Alguém uma vez advertiu que não se deve ignorar uma lua cheia no céu porque, matematicamente, não veremos tantas assim ao longo da vida.

Na ressaca de um término, os ressentimentos finais, os "porquês dos comos" e os impasses são ainda, em perspectiva, muito maiores do que o resto da história. Alguns passos na direção oposta daquela história, porém, põem as coisas no devido lugar. Início, meio e fim tornam-se gradualmente proporcionais.

Medo de ressaca?

E aí talvez o início recobre a sua merecida superioridade mnemônica, principalmente quando nos apaixonamos. Porque é depois de bem concluída a adolescência que nos damos conta de que se apaixonar, até mais do que as luas cheias, é algo raro. E dar azo a essa experiência, por mais estranhos e variados que sejam os percalços, é um dever moral, um imperativo ético.
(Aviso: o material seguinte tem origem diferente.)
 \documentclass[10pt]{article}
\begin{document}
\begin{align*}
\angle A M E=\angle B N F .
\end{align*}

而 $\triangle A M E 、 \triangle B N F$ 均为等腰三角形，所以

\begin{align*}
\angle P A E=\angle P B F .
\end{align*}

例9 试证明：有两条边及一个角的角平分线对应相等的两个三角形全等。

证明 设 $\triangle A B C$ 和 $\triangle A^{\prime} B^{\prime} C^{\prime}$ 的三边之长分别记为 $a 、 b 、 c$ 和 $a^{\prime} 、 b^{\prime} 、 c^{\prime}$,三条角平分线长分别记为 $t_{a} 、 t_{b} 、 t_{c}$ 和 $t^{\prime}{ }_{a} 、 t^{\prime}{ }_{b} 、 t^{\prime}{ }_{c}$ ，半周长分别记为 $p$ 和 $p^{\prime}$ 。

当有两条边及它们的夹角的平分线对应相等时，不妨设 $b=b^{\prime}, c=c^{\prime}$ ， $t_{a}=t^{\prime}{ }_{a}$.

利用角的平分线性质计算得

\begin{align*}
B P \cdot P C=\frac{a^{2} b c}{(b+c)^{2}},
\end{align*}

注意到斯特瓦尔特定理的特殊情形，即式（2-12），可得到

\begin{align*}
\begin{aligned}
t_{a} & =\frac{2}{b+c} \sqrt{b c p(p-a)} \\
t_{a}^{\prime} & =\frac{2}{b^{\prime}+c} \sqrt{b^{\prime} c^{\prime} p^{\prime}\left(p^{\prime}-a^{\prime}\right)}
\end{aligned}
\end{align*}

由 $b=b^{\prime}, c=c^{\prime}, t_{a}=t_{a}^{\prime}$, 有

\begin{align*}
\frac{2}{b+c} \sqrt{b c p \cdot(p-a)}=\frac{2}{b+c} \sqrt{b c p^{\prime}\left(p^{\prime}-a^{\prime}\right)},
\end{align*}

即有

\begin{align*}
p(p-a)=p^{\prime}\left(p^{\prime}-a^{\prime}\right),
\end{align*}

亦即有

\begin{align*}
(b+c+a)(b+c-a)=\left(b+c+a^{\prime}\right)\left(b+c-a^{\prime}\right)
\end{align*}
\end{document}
Arrepender-se de algo que se seguiu a esse fenômeno bissexto é renegar a própria vida em alguma medida, é agir para anular parte de si.
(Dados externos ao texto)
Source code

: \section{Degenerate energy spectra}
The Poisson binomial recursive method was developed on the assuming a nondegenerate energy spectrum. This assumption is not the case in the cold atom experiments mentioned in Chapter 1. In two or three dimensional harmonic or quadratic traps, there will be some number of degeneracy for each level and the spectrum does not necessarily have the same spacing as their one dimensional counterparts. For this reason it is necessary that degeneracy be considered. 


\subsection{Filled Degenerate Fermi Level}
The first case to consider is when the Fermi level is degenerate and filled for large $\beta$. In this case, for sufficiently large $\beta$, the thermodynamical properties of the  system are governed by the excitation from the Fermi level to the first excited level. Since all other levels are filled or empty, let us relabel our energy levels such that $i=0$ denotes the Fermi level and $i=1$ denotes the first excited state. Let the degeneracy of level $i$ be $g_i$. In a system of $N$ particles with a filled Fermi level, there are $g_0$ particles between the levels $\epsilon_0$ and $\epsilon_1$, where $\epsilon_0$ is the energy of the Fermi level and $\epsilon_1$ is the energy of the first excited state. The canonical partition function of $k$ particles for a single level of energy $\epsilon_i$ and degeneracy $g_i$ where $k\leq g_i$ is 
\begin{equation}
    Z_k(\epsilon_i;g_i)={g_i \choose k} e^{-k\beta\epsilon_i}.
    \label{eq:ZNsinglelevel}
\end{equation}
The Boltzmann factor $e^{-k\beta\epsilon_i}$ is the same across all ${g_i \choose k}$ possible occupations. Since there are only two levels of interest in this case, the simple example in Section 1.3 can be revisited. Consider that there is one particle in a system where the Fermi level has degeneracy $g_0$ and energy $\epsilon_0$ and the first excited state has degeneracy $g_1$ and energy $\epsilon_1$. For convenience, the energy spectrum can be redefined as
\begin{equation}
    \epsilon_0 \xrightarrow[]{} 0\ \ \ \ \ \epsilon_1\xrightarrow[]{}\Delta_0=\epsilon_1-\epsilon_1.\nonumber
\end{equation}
Apaixonar-se desafia o fluxo cronológico moderno. Um balde de óleo no oceano ou num lago espalha-se em todas as direções. Mas o rio só se move para um lado, e arrasta tudo em sua corrente. E o enamoramento subverte a mão única do tempo, como se fosse possível criar uma avenida fluvial. Verbo no infinitivo, ele contém todos os tempos possíveis dentro de si, irriga-nos rio acima e rio abaixo. Manter-se seco à sua margem é o suicídio saudável, é subir para a forca hoje porque um dia enfim se morre de qualquer maneira.


Há muitas escusas possíveis para fincar-se na areia: a desconfiança e os ciúmes residem na margem mais obscura, o medo alcança até os trampolins, atracadouros, escadinhas, tobogãs aquáticos.
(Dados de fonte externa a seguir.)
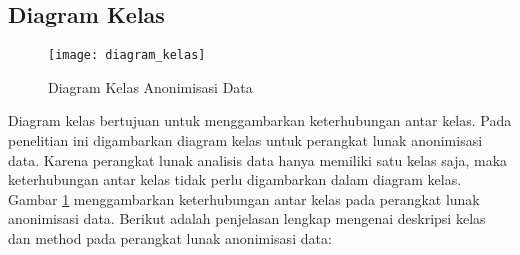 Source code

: \subsection{Diagram Kelas}
\begin{figure}[H]
	\centering
	\texttt{[image: diagram\_kelas]}
	\caption{Diagram Kelas Anonimisasi Data}
	\label{fig:diagram_kelas}
\end{figure}

Diagram kelas bertujuan untuk menggambarkan keterhubungan antar kelas. Pada penelitian ini digambarkan diagram kelas untuk perangkat lunak anonimisasi data. Karena perangkat lunak analisis data hanya memiliki satu kelas saja, maka keterhubungan antar kelas tidak perlu digambarkan dalam diagram kelas. Gambar \ref{fig:diagram_kelas} menggambarkan keterhubungan antar kelas pada perangkat lunak anonimisasi data. Berikut adalah penjelasan lengkap mengenai deskripsi kelas dan method pada perangkat lunak anonimisasi data:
Medo provavelmente porque o romance incipiente é um “pico” novo, mar de valas, armadilhas, remansos, refluxos e maravilhas ainda desconhecidas. Chegar ao ponto certo implica atravessar vagas de espuma recente, resistir às sequências que rebentam bem na nuca, encontrar força para submergir ainda mais uma vez, ou várias, depois que o fôlego já se esgotou, avançar sem saber, do ponto de vista desfavorável de quem rema deitado, se aquela é a última ou se outras tantas ondas ainda esperam mais atrás.

Falando do mar português, Pessoa lembrou “que quem quer passar além do Bojador tem que passar além da dor”. Quem quer descer pela parede d’água tem que vencer a sequência. Para provar dos ápices do arrebatamento, é preciso transitar rente ao precipício molhado e, quase sempre, esperar o vagalhão terminar sua tentativa de te afogar antes de ver de novo a luz da superfície. “Deus ao mar o perigo e o abismo deu, mas nele é que espelhou o céu”.

"Tudo a salvo"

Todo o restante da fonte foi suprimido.